Sandoz’s Zarxio is biosimilar to Amgen’s Neupogen (filgrastim), which was originally licensed in 1991.
Zarxio is approved for the same indications as Neupogen, and can be prescribed for patients with cancer receiving myelosuppressive chemotherapy; acute myeloid leukemia receiving induction or consolidation chemotherapy; cancer undergoing bone marrow transplantation; patients undergoing autologous peripheral blood progenitor cell collection and therapy; and patients with severe chronic neutropenia.
This is the first product to be passed under the Biologics Price Competition and Innovation Act of 2009 (BPCI Act), which was passed as part of Obamacare, or the Affordable Care Act that President Obama signed into law in March 2010.
But Zarxio was approved as a biosimilar, not as an interchangeable product, the FDA notes. And under the BPCI Act, only a biologic that has been approved as an “interchangeable” may be substituted for the reference product without the intervention of the health care provider who prescribed the reference product.
The FDA said its approval of Zarxio is based on review of evidence that included structural and functional characterization, animal study data, human pharmacokinetic and pharmacodynamics data, clinical immunogenicity data and other clinical safety and effectiveness data that demonstrates Zarxio is biosimilar to Neupogen.

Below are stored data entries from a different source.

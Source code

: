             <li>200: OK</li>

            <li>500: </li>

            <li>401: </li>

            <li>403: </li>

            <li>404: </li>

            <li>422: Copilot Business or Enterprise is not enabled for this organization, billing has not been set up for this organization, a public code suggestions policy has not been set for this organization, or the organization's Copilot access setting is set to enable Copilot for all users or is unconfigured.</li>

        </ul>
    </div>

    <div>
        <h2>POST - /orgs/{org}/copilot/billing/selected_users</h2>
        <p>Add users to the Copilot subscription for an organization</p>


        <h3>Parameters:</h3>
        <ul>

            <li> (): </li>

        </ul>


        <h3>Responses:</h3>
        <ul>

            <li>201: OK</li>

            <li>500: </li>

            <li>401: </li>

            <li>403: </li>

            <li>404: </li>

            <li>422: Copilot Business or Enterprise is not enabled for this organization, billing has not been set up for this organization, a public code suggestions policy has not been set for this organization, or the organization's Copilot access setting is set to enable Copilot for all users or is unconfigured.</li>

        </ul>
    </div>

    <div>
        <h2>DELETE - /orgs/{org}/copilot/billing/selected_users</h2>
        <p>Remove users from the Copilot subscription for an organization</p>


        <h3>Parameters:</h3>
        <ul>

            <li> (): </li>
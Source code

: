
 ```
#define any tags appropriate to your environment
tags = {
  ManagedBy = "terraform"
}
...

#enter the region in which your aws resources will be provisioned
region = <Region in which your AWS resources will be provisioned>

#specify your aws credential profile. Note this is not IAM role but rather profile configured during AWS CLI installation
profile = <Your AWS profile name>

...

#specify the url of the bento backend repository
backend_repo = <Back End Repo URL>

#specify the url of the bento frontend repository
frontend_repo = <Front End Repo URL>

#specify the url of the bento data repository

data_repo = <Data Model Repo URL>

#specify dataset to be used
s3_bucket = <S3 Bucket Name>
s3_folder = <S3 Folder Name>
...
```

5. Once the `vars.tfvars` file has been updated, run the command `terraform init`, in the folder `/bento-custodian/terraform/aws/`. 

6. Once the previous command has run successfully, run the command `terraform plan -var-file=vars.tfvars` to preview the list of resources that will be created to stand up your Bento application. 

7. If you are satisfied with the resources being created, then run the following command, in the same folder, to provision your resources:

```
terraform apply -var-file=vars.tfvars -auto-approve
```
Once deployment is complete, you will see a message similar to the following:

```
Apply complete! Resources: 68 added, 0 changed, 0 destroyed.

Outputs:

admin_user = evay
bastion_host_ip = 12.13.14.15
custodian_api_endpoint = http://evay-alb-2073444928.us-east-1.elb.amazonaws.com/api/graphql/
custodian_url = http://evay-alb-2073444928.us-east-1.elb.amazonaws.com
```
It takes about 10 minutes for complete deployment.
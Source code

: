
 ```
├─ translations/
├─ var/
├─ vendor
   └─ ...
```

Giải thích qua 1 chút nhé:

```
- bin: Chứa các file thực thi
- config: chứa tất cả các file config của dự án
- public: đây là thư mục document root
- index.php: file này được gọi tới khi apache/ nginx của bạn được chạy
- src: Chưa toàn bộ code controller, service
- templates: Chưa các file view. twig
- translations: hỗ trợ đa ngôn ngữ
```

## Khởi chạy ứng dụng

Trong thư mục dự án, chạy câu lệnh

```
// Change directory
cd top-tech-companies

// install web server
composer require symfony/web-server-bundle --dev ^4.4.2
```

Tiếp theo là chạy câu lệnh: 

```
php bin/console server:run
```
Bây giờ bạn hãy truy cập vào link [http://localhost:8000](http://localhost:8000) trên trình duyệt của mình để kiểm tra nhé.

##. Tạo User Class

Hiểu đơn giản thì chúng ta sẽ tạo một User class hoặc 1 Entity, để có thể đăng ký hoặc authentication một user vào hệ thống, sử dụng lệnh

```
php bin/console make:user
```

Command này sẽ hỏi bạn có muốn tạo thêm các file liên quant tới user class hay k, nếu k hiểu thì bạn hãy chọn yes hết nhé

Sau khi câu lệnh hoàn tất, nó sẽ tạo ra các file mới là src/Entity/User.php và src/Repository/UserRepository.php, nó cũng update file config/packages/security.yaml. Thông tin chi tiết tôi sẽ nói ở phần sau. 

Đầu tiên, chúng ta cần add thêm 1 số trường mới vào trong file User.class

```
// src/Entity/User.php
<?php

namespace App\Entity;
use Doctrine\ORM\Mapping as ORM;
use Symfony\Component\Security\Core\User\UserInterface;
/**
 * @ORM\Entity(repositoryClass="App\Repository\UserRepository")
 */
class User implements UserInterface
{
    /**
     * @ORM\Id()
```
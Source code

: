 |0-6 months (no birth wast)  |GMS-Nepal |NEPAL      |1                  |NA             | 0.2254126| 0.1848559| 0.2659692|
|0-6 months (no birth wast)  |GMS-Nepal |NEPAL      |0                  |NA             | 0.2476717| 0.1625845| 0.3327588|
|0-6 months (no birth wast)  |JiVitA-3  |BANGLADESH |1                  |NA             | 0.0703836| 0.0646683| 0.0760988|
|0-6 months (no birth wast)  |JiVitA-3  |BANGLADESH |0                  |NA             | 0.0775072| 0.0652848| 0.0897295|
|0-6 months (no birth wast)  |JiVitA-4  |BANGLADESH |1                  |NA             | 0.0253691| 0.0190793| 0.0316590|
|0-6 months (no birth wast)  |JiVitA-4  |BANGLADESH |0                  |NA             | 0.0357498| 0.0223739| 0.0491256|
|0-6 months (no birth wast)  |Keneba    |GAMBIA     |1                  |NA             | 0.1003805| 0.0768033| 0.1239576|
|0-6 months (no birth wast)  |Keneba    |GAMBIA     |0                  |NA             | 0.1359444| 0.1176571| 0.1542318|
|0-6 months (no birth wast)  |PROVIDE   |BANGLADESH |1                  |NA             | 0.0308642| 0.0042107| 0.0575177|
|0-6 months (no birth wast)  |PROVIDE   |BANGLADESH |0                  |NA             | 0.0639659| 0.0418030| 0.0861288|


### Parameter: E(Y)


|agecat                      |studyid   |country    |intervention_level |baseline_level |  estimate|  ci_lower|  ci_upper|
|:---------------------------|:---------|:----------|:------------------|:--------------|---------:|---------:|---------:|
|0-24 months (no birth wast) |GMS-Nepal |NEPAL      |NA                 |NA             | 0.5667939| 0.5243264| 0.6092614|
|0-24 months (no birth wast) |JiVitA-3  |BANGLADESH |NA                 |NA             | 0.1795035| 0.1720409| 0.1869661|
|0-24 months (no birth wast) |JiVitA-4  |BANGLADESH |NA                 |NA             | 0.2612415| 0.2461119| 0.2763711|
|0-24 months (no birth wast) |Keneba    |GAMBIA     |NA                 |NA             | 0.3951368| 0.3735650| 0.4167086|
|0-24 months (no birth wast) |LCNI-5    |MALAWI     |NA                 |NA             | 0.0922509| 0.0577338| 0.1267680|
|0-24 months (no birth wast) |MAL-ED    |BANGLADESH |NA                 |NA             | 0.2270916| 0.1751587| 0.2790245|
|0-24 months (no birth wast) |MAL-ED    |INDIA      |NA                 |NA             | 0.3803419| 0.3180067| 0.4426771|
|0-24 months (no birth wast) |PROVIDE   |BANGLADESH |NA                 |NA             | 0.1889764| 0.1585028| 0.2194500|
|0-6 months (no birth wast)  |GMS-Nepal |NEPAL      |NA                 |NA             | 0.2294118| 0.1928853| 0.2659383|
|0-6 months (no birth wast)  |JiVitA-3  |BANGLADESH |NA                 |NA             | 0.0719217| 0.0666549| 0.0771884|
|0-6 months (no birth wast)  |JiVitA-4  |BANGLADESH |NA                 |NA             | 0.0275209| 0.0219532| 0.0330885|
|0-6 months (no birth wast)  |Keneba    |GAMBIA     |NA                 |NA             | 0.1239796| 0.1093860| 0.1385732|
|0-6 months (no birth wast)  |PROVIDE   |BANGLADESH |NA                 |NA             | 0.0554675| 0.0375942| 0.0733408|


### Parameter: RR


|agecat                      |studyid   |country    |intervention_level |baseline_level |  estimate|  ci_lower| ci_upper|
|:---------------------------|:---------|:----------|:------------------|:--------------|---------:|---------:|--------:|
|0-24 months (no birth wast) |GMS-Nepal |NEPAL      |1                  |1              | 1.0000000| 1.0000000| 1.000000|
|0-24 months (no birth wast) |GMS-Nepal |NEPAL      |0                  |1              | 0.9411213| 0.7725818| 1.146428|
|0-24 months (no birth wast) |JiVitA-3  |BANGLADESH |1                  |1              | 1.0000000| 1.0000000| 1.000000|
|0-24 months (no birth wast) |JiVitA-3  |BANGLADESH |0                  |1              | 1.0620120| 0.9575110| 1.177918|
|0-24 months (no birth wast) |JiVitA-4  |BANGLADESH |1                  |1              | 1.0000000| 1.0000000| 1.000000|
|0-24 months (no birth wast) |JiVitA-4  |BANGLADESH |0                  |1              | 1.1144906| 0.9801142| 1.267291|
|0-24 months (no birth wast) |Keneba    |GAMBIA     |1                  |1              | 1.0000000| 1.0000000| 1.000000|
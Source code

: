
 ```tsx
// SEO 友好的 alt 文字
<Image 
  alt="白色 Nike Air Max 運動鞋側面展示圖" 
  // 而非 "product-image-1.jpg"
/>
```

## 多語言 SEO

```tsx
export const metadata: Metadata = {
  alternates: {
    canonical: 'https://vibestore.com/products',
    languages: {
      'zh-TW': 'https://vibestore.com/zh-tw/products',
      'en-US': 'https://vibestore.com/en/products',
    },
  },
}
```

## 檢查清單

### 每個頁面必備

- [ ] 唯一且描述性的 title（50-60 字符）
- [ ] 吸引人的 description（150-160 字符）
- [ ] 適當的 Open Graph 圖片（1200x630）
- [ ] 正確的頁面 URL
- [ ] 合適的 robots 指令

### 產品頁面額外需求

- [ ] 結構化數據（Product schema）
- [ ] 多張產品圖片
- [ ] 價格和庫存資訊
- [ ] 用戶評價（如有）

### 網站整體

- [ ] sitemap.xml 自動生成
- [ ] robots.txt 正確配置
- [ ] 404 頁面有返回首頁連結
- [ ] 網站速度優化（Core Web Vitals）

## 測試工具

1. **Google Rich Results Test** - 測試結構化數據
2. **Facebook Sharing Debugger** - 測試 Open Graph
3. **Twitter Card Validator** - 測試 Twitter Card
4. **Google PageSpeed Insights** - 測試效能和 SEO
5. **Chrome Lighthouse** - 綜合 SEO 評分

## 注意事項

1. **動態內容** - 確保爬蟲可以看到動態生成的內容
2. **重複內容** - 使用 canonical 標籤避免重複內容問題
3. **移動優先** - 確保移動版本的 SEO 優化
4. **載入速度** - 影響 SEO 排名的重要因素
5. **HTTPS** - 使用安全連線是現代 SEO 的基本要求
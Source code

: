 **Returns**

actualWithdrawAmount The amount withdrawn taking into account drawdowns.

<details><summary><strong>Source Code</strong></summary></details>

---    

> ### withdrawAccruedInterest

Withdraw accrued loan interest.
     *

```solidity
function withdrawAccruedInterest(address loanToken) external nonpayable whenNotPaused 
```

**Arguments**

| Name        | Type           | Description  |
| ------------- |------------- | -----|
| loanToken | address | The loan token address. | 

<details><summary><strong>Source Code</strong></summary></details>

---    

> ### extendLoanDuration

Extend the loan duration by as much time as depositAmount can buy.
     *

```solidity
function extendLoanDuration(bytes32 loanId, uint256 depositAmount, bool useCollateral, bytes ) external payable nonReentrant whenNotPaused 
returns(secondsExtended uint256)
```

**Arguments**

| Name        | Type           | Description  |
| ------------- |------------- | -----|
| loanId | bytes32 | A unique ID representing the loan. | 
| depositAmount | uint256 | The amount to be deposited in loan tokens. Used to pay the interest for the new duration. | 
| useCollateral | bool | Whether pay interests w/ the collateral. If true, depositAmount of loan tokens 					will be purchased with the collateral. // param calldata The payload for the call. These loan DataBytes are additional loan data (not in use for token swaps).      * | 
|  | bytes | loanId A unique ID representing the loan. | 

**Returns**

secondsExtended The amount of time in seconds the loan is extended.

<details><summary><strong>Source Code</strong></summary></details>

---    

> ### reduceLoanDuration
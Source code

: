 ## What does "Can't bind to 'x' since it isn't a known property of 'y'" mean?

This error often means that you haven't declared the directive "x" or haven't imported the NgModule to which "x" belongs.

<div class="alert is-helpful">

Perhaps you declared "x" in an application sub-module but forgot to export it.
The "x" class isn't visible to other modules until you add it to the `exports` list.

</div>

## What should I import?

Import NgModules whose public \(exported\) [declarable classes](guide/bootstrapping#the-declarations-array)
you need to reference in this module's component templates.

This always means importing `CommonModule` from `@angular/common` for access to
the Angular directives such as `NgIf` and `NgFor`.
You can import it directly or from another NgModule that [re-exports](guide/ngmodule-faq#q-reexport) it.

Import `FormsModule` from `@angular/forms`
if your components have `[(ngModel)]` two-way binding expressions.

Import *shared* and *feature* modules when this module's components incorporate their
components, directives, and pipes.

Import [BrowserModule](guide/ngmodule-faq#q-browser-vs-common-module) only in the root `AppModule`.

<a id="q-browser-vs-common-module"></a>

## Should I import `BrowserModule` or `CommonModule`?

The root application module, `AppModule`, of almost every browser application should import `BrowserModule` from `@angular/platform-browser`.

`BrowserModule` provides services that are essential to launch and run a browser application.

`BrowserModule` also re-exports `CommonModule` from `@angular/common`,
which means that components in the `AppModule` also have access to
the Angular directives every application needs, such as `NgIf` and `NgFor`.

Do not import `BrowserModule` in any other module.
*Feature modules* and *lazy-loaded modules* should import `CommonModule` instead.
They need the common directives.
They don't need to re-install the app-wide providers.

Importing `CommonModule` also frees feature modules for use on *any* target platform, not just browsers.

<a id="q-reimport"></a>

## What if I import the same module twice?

Under the brand name Zarzio, the Sandoz biosimilar filgrastim has been marketed in more than 40 countries outside the US, generating nearly 7.5 million patient-exposure days of experience.
Naming
For the approval, the FDA designated a placeholder nonproprietary name for this product as “filgrastim-sndz.” The provision of a placeholder nonproprietary name for this product “should not be viewed as reflective of the agency’s decision on a comprehensive naming policy for biosimilar and other biological products,” the FDA said in a statement. “
While the FDA has not yet issued draft guidance on how current and future biological products marketed in the United States should be named, the agency intends to do so in the near future.”
Launch Date
In a February court filing, Sandoz agreed to not launch "until the earlier of April 10, 2015, or a ruling in Sandoz’s favor on Amgen’s Motion,” according to a lawsuit filed in the US District Court of California. "Amgen is seeking a preliminary injunction to prevent Sandoz from launching before the Court can decide whose reading of the BPCIA is correct," IP attorney Stacie Ropka from Axinn, Veltrop & Harkrider told BioPharma-Reporter.com. "If the preliminary injunction is granted then the Court will order Sandoz to refrain from launching until some benchmark is achieved."